The Solomon Organization has maintained its long-standing focus on Midwestern multifamily markets, despite the significant population growth in Sunbelt cities like Austin since the onset of the pandemic. This strategic consistency underscores the company's commitment to its established regional expertise, even as other areas of the country experience demographic shifts and increased real estate activity.
Zach Solomon, the company's managing director and principal, who will be a speaker at GlobeSt.'s multifamily conference this Spring, in New York City, spoke about the more stable fundamentals in the Midwestern markets, including renter affordability and less volatile supply.
Some of the New Jersey-based firm's top markets in the region include Michigan, Cleveland, Cincinnati, and Milwaukee. While they may not be magnets for migration, they've been working for the company.
Recommended For You
"We've had a lot of success [in those markets]," he said.
"The rent-to-income ratio is very low, it gives us comfort. It makes us feel like the folks that are renting in our apartment complexes can afford to live there and will give us a greater likelihood of being able to drive rents."
HIGH RISK, HIGH REWARD IN THE SUNBELT
Meanwhile, it's the opposite in Sunbelt markets like Austin, which hosts stronger population growth but could offer more volatility for landlords.
"In a lot of those cities we view as unaffordable, the supply is so dynamic that oftentimes there's a huge lag, and being able to fill those apartments up and drive rents," he said.
"So oftentimes we've been priced out of those markets."
However, it does not avoid some of those high-growth Sunbelt markets completely. According to Solomon, his firm has large portfolios in the Carolinas. He admits those areas run the risk of oversupply and higher vacancies, but there's more upside with more institutional capital in those areas.
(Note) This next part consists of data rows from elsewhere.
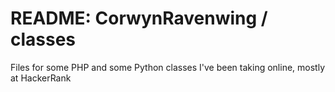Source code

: # README: CorwynRavenwing / classes

Files for some PHP and some Python classes I've been taking online, mostly at HackerRank

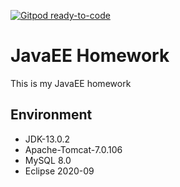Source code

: [![Gitpod ready-to-code](https://img.shields.io/badge/Gitpod-ready--to--code-blue?logo=gitpod)](https://gitpod.io/#https://github.com/niceNASA/JavaEE_homework)

# JavaEE Homework
 This is my JavaEE homework
## Environment
- JDK-13.0.2
- Apache-Tomcat-7.0.106
- MySQL 8.0
- Eclipse 2020-09
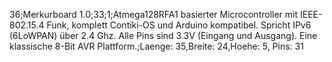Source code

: 36;Merkurboard 1.0;33;1;Atmega128RFA1 basierter Microcontroller mit IEEE-802.15.4 Funk, komplett Contiki-OS und Arduino kompatibel. Spricht IPv6 (6LoWPAN) über 2.4 Ghz. Alle Pins sind 3.3V (Eingang und Ausgang). Eine klassische 8-Bit AVR Plattform.;Laenge: 35,Breite: 24,Hoehe: 5, Pins: 31
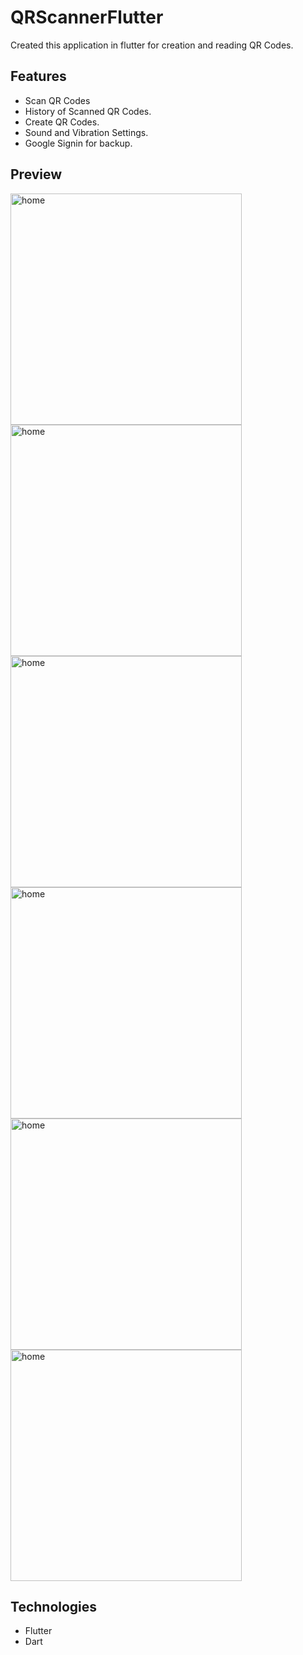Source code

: # QRScannerFlutter
Created this application in flutter for creation and reading QR Codes.

## Features
- Scan QR Codes
- History of Scanned QR Codes.
- Create QR Codes.
- Sound and Vibration Settings.
- Google Signin for backup. 


## Preview
<img src="https://github.com/rxalimurad/QRScannerFlutter/blob/main/ss/1.jpg" width="370" title="home"><img src="https://github.com/rxalimurad/QRScannerFlutter/blob/main/ss/2.jpg" width="370" title="home"><img src="https://github.com/rxalimurad/QRScannerFlutter/blob/main/ss/3.jpg" width="370" title="home"><img src="https://github.com/rxalimurad/QRScannerFlutter/blob/main/ss/4.jpg" width="370" title="home"><img src="https://github.com/rxalimurad/QRScannerFlutter/blob/main/ss/5.jpg" width="370" title="home"><img src="https://github.com/rxalimurad/QRScannerFlutter/blob/main/ss/6.jpg" width="370" title="home">


## Technologies
- Flutter
- Dart
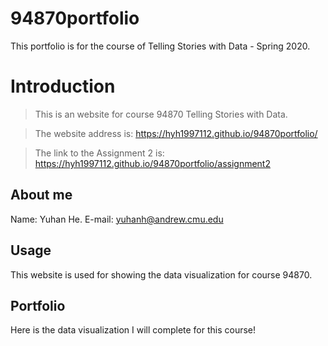 # 94870portfolio
This portfolio is for the course of Telling Stories with Data - Spring 2020.

# Introduction

> This is an website for course 94870 Telling Stories with Data.

> The website address is: https://hyh1997112.github.io/94870portfolio/

> The link to the Assignment 2 is: https://hyh1997112.github.io/94870portfolio/assignment2

## About me

Name: Yuhan He.
E-mail: yuhanh@andrew.cmu.edu


## Usage
This website is used for showing the data visualization for course 94870.


## Portfolio 

Here is the data visualization I will complete for this course!
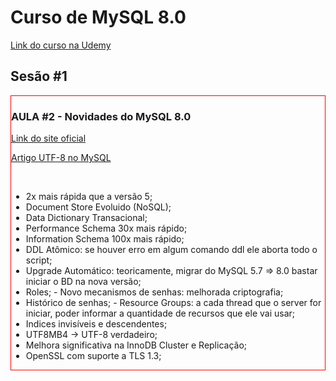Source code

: <h1 class="center">Curso de MySQL 8.0</h1>
<a href="https://www.udemy.com/course/mysql_8_0/learn/lecture/18325436?start=0#overview">Link do curso na Udemy</a>

<h2>Sesão #1</h2>
<div style="border: 1px solid red">
  <h3>AULA #2 - Novidades do MySQL 8.0</h3>
  <p><a href="https://dev.mysql.com/doc/refman/8.0/en/mysql-nutshell.html">Link do site oficial</a></p>
  <p><a href="https://medium.com/@adamhooper/in-mysql-never-use-utf8-use-utf8mb4-11761243e434">Artigo UTF-8 no MySQL</a></p>
  </br>
  <ul>
    <li>2x mais rápida que a versão 5;</li>
    <li>Document Store Evoluido (NoSQL);</li>
    <li>Data Dictionary Transacional;</li>
    <li>Performance Schema 30x mais rápido;</li>
    <li>Information Schema 100x mais rápido;</li>
    <li>DDL Atômico: se houver erro em algum comando ddl ele aborta todo o script;</li>
    <li>Upgrade Automático: teoricamente, migrar do MySQL 5.7 => 8.0 bastar iniciar o BD na nova versão;</li>
    <li>Roles; - Novo mecanismos de senhas: melhorada criptografia;</li>
    <li>Histórico de senhas; - Resource Groups: a cada thread que o server for iniciar, poder informar a quantidade de recursos que ele vai usar;</li>
    <li>Indices invisíveis e descendentes;</li>
    <li>UTF8MB4 -> UTF-8 verdadeiro;</li>
    <li>Melhora significativa na InnoDB Cluster e Replicação;</li>
    <li>OpenSSL com suporte a TLS 1.3;</li>
  </ul>
</div>
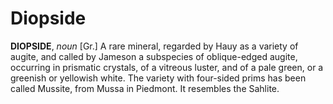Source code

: # Diopside

**DIOPSIDE**, _noun_ \[Gr.\] A rare mineral, regarded by Hauy as a variety of augite, and called by Jameson a subspecies of oblique-edged augite, occurring in prismatic crystals, of a vitreous luster, and of a pale green, or a greenish or yellowish white. The variety with four-sided prims has been called Mussite, from Mussa in Piedmont. It resembles the Sahlite.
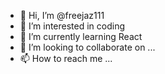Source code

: - 👋 Hi, I’m @freejaz111
- 👀 I’m interested in coding
- 🌱 I’m currently learning React
- 💞️ I’m looking to collaborate on ...
- 📫 How to reach me ...

<!---
freejaz111/freejaz111 is a ✨ special ✨ repository because its `README.md` (this file) appears on your GitHub profile.
You can click the Preview link to take a look at your changes.
--->
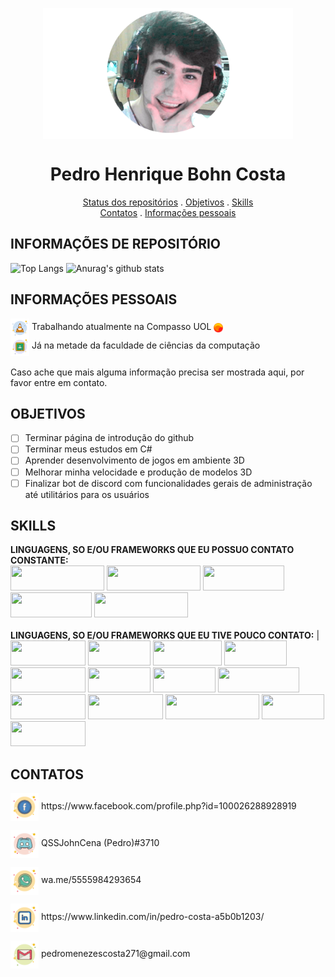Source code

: 
<link rel="stylesheet" src="./customcss.css">


<p align="center">
 <img src="./personal.png" align="center", width="400">
</p>
<h1 align="center"> Pedro Henrique Bohn Costa </h1>
<!-- &repo=github-readme-stats -->
<p align="center">
 <a href="#informações-de-repositório">Status dos repositórios</a>
 .
 <a href="#objetivos">Objetivos</a>
 .
 <a href="#skills">Skills</a>
 <br>
 <a href="#contatos">Contatos</a>
 .
 <a href="#informações-pessoais">Informações pessoais</a>
</p>

## INFORMAÇÕES DE REPOSITÓRIO

 ![Top Langs](https://github-readme-stats.vercel.app/api/top-langs/?username=TheNewGuy100)
 ![Anurag's github stats](https://github-readme-stats.vercel.app/api?username=TheNewGuy100&count_private=true&show_icons=true)

## INFORMAÇÕES PESSOAIS
 <p>
  <a>
   <img src="trabalho.png" align="center" width="30" >
   Trabalhando atualmente na Compasso UOL
   <img src="compasso.jpg" align="center" width="15" >
  </a>
  <br>
  <a>
   <img src="faculdade.png" align="center" width="30" >
   Já na metade da faculdade de ciências da computação
  </a>
  <br>
  <br>
   <a>
   Caso ache que mais alguma informação precisa ser mostrada aqui, por favor entre em contato.
  </a>
 </p>


## OBJETIVOS
- [ ] Terminar página de introdução do github
- [ ] Terminar meus estudos em C#
- [ ] Aprender desenvolvimento de jogos em ambiente 3D
- [ ] Melhorar minha velocidade e produção de modelos 3D
- [ ] Finalizar bot de discord com funcionalidades gerais de administração até utilitários para os usuários

## SKILLS
  **LINGUAGENS, SO E/OU FRAMEWORKS QUE EU POSSUO CONTATO CONSTANTE:**
  <br>
    <img src="https://img.shields.io/badge/JavaScript-323330?style=for-the-badge&logo=javascript&logoColor=F7DF1E" width="150" height="40">
    <img src="https://img.shields.io/badge/TypeScript-007ACC?style=for-the-badge&logo=typescript&logoColor=white" width="150" height="40">
    <img src="https://img.shields.io/badge/Node.js-43853D?style=for-the-badge&logo=node.js&logoColor=white" width="130" height="40">
    <img src="https://img.shields.io/badge/Docker-2496ED?style=for-the-badge&logo=docker&logoColor=white" width="130" height="40">
    <img src="https://img.shields.io/badge/Windows-017AD7?style=for-the-badge&logo=windows&logoColor=white" width="150" height="40">
  <br>
  <br>
  **LINGUAGENS, SO E/OU FRAMEWORKS QUE EU TIVE POUCO CONTATO:** |
  <br>
      <img src="https://img.shields.io/badge/Linux-E34F26?style=for-the-badge&logo=linux&logoColor=black" width="120" height="40">
      <img src="https://img.shields.io/badge/C%23-239120?style=for-the-badge&logo=c-sharp&logoColor=white" width="100" height="40">
      <img src="https://img.shields.io/badge/HTML-239120?style=for-the-badge&logo=html5&logoColor=white" width="110" height="40">
      <img src="https://img.shields.io/badge/CSS3-1572B6?style=for-the-badge&logo=css3&logoColor=white" width="100" height="40">
      <img src="https://img.shields.io/badge/Python-3776AB?style=for-the-badge&logo=python&logoColor=white" width="120" height="40">
      <img src="https://img.shields.io/badge/C%2B%2B-00599C?style=for-the-badge&logo=c%2B%2B&logoColor=white" width="100" height="40">
      <img src="https://img.shields.io/badge/Lua-2C2D72?style=for-the-badge&logo=lua&logoColor=white" width="100" height="40">
      <img src="https://img.shields.io/badge/Bootstrap-563D7C?style=for-the-badge&logo=bootstrap&logoColor=white" width="130" height="40">
      <img src="https://img.shields.io/badge/jQuery-0769AD?style=for-the-badge&logo=jquery&logoColor=white" width="120" height="40">
      <img src="https://img.shields.io/badge/MySQL-00000F?style=for-the-badge&logo=mysql&logoColor=white" width="120" height="40">
      <img src="https://img.shields.io/badge/PostgreSQL-316192?style=for-the-badge&logo=postgresql&logoColor=white" width="150" height="40">
      <img src="https://img.shields.io/badge/Redis-D9281A?style=for-the-badge&logo=redis&logoColor=white" width="100" height="40">
      <img src="https://img.shields.io/badge/Unity-100000?style=for-the-badge&logo=unity&logoColor=white" width="120" height="40">


## CONTATOS
  <p>
    <img align="center" src="./facebook.png" width="45" height="45">
    <a>https://www.facebook.com/profile.php?id=100026288928919</a>
  </p>
  <p>
    <img align="center" src="./discord.png" width="45" height="45">
    QSSJohnCena (Pedro)#3710
  </p>
  <p>
    <img align="center" src="./whatsapp.png" width="45" height="45">
    wa.me/5555984293654
  </p>
  <p>
    <img align="center" src="./linkedin.png" width="45" height="45">
    <a>https://www.linkedin.com/in/pedro-costa-a5b0b1203/</a>
  </p>
  <p>
    <img align="center" src="./gmail.png" width="45" height="45">
    <a>pedromenezescosta271@gmail.com</a>
  </p>

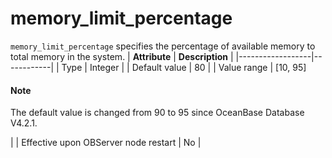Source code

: # memory_limit_percentage

`memory_limit_percentage` specifies the percentage of available memory to total memory in the system.
| **Attribute** | **Description** |
|------------------|------------|
| Type | Integer |
| Default value | 80 |
| Value range | \[10, 95] <main id="notice" type='explain'><h4>Note</h4><p>The default value is changed from 90 to 95 since OceanBase Database V4.2.1. </p></main> |
| Effective upon OBServer node restart | No |

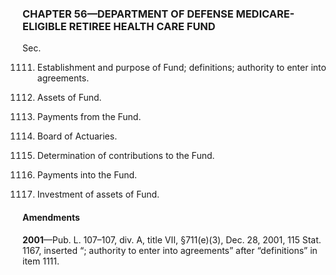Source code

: ### **CHAPTER 56—DEPARTMENT OF DEFENSE MEDICARE-ELIGIBLE RETIREE HEALTH CARE FUND** ###

Sec.

1111. Establishment and purpose of Fund; definitions; authority to enter into agreements.

1112. Assets of Fund.

1113. Payments from the Fund.

1114. Board of Actuaries.

1115. Determination of contributions to the Fund.

1116. Payments into the Fund.

1117. Investment of assets of Fund.

#### Amendments ####

**2001**—Pub. L. 107–107, div. A, title VII, §711(e)(3), Dec. 28, 2001, 115 Stat. 1167, inserted “; authority to enter into agreements” after “definitions” in item 1111.
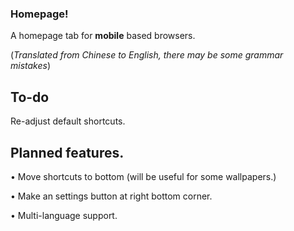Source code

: ### Homepage!

A homepage tab for **mobile** based browsers.

(*Translated from Chinese to English, there may be some grammar mistakes*)

## To-do
Re-adjust default shortcuts.

## Planned features.
• Move shortcuts to bottom (will be useful for some wallpapers.)

• Make an settings button at right bottom corner.

• Multi-language support.
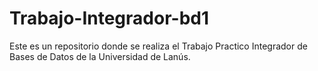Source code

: # Trabajo-Integrador-bd1
Este es un repositorio donde se realiza el Trabajo Practico Integrador de Bases de Datos de la Universidad de Lanús.
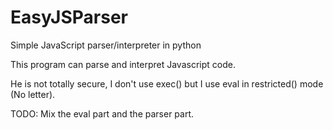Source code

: # EasyJSParser
Simple JavaScript parser/interpreter in python

This program can parse and interpret Javascript code.

He is not totally secure, I don't use exec() but I use eval in restricted() mode (No letter).

TODO:
Mix the eval part and the parser part.
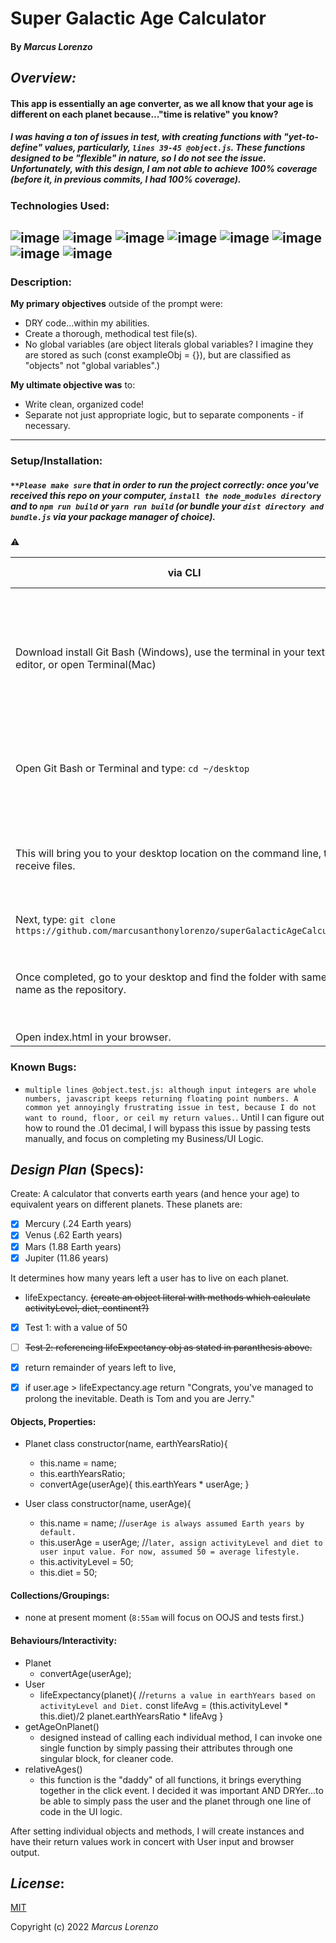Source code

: # Super Galactic Age Calculator
#### By _**Marcus Lorenzo**_



## _Overview:_
#### This app is essentially an age converter, as we all know that your age is different on each planet because..."time is relative" you know?

##### I was having a ton of issues in test, with creating functions with "yet-to-define" values, particularly, `lines 39-45 @object.js`. These functions designed to be "flexible" in nature, so I do not see the issue. Unfortunately, with this design, I am not able to achieve 100% coverage (before it, in previous commits, I had 100% coverage).


### Technologies Used:

![image](https://img.shields.io/badge/JavaScript-323330?style=for-the-badge&logo=javascript&logoColor=F7DF1E)
![image](https://img.shields.io/badge/Jest-C21325?style=for-the-badge&logo=jest&logoColor=white) ![image](https://img.shields.io/badge/json-5E5C5C?style=for-the-badge&logo=json&logoColor=white) 
![image](	https://img.shields.io/badge/jQuery-0769AD?style=for-the-badge&logo=jquery&logoColor=white)  ![image](https://img.shields.io/badge/eslint-3A33D1?style=for-the-badge&logo=eslint&logoColor=white)
![image](https://img.shields.io/badge/HTML5-E34F26?style=for-the-badge&logo=html5&logoColor=white)  ![image](https://img.shields.io/badge/CSS3-1572B6?style=for-the-badge&logo=css3&logoColor=white)
![image](https://img.shields.io/badge/GIT-E44C30?style=for-the-badge&logo=git&logoColor=white)
---

### Description:

**My primary objectives** outside of the prompt were:
- DRY code...within my abilities.
- Create a thorough, methodical test file(s).
- No global variables (are object literals global variables? I imagine they are stored as such (const exampleObj = {}), but are classified as "objects" not "global variables".)

**My ultimate objective was** to:
- Write clean, organized code!
- Separate not just appropriate logic, but to separate components - if necessary.

---

### Setup/Installation:
##### `**Please make sure` that in order to run the project correctly: once you've received this repo on your computer, `install the node_modules directory` and to `npm run build` or `yarn run build` (or bundle your `dist directory and bundle.js` via your package manager of choice).
:warning:

|   via CLI   |  via Download  |
|---|---|
| Download install Git Bash (Windows), use the terminal in your text editor, or open Terminal(Mac) | Simply download the ZIP via the green "Code" button to right of the "Add file" button at the main repo page. 
 Open Git Bash or Terminal and type: `cd ~/desktop` | Go to your zip file and extract to desired location on computer. 
 This will bring you to your desktop location on the command line, to receive files. | Go to specified extraction folder, and open index.html in your broswer. 
 Next, type: `git clone https://github.com/marcusanthonylorenzo/superGalacticAgeCalculator` | 
 Once completed, go to your desktop and find the folder with same name as the repository. | **Note**: downloading not cloning will not allow you to push any changes to the repo. 
 Open index.html in your browser. |


### Known Bugs:
* `multiple lines @object.test.js: although input integers are whole numbers, javascript keeps returning floating point numbers. A common yet annoyingly frustrating issue in test, because I do not want to round, floor, or ceil my return values.`. Until I can figure out how to round the .01 decimal, I will bypass this issue by passing tests manually, and focus on completing my Business/UI Logic.


## _Design Plan_ (Specs):

Create: A calculator that converts earth years (and hence your age) to equivalent years on different planets.
These planets are:
- [x] Mercury (.24 Earth years)
- [x] Venus (.62 Earth years)
- [x] Mars (1.88 Earth years)
- [x] Jupiter (11.86 years)

It determines how many years left a user has to live on each planet.
-  lifeExpectancy. ~~(create an object literal with methods which calculate activityLevel, diet, continent?)~~
  - [x] Test 1: with a value of 50
  - [ ] ~~Test 2: referencing lifeExpectancy obj as stated in paranthesis above.~~

- [x] return remainder of years left to live,
- [x] if user.age > lifeExpectancy.age return "Congrats, you've managed to prolong the inevitable. Death is Tom and you are Jerry."



#### Objects, Properties:
- Planet class
  constructor(name, earthYearsRatio){
  - this.name = name;
  - this.earthYearsRatio;
  - convertAge(userAge){
    this.earthYears * userAge;
  }

- User class
  constructor(name, userAge){
    - this.name = name;
      //`userAge is always assumed Earth years by default.`
    - this.userAge = userAge;
      //`later, assign activityLevel and diet to user input value. For now, assumed 50 = average lifestyle.`
    - this.activityLevel = 50;
    - this.diet = 50;
    

#### Collections/Groupings:
- none at present moment (`8:55am` will focus on OOJS and tests first.)

#### Behaviours/Interactivity:
- Planet
  - convertAge(userAge);
- User
  - lifeExpectancy(planet){
    //`returns a value in earthYears based on activityLevel and Diet.`
    const lifeAvg = (this.activityLevel * this.diet)/2
    planet.earthYearsRatio * lifeAvg }
- getAgeOnPlanet()
  - designed instead of calling each individual method, I can invoke one single function by simply passing their attributes through one singular block, for cleaner code.
- relativeAges()
  - this function is the "daddy" of all functions, it brings everything together in the click event. I decided it was important AND DRYer...to be able to simply pass the user and the planet through one line of code in the UI logic.

After setting individual objects and methods, I will create instances and have their return values work in concert with User input and browser output.


## _License_:

[MIT]()

Copyright (c) 2022 _Marcus Lorenzo_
However, The Solomon Organization has spent most of its time making acquisitions in the Midwest in the past 10 years.
In addition, The Solomon Organization does not operate in urban cities and in no other asset classes other than multifamily. Its portfolio of roughly 75 communities and 22,000 apartments are located in suburban areas.
INTEREST RATES HAVING MINIMAL IMPACT ON COMPANY
Despite the reduced number of transactions in the market, Solomon says that the elevated interest rate environment has not significantly impacted the company's operations. As a result, the firm finds itself in a position where it doesn't need to alter its strategic approach.
The investment firm mainly enters long-term financing deals, typically in the range of 10-15 years. As a result, Solomon said in the next 36 months the amount of debt expiration it has is "de minimise." In other words, the firm is locked into lower rates.
"We tend to get ahead of the game and take the interest rate risk out of it, and we have an investor base that is okay with that," he explained.
"We have the ability to buy deals no matter what the cycle is, no matter where rates are. We have the ability to be patient and do deals that we view as viable, not just for buying now, but for the long term. So, it enables us to take, a view on how we view the real estate business today."
SELLERS' AND BUYERS' EXPECTATIONS STARTING TO ALIGN
For the overall state of CRE in the short term, Solomon is optimistic despite the continued slowdown of deals. One positive trend he has been noticing is the gap between the bid-ask spread in the market has "slightly" narrowed, meaning sellers' expectations are starting to get closer to where buyers are.
While uncertainties remain with inflation, Solomon's instinct tells him that interest rates will drop in the short term again.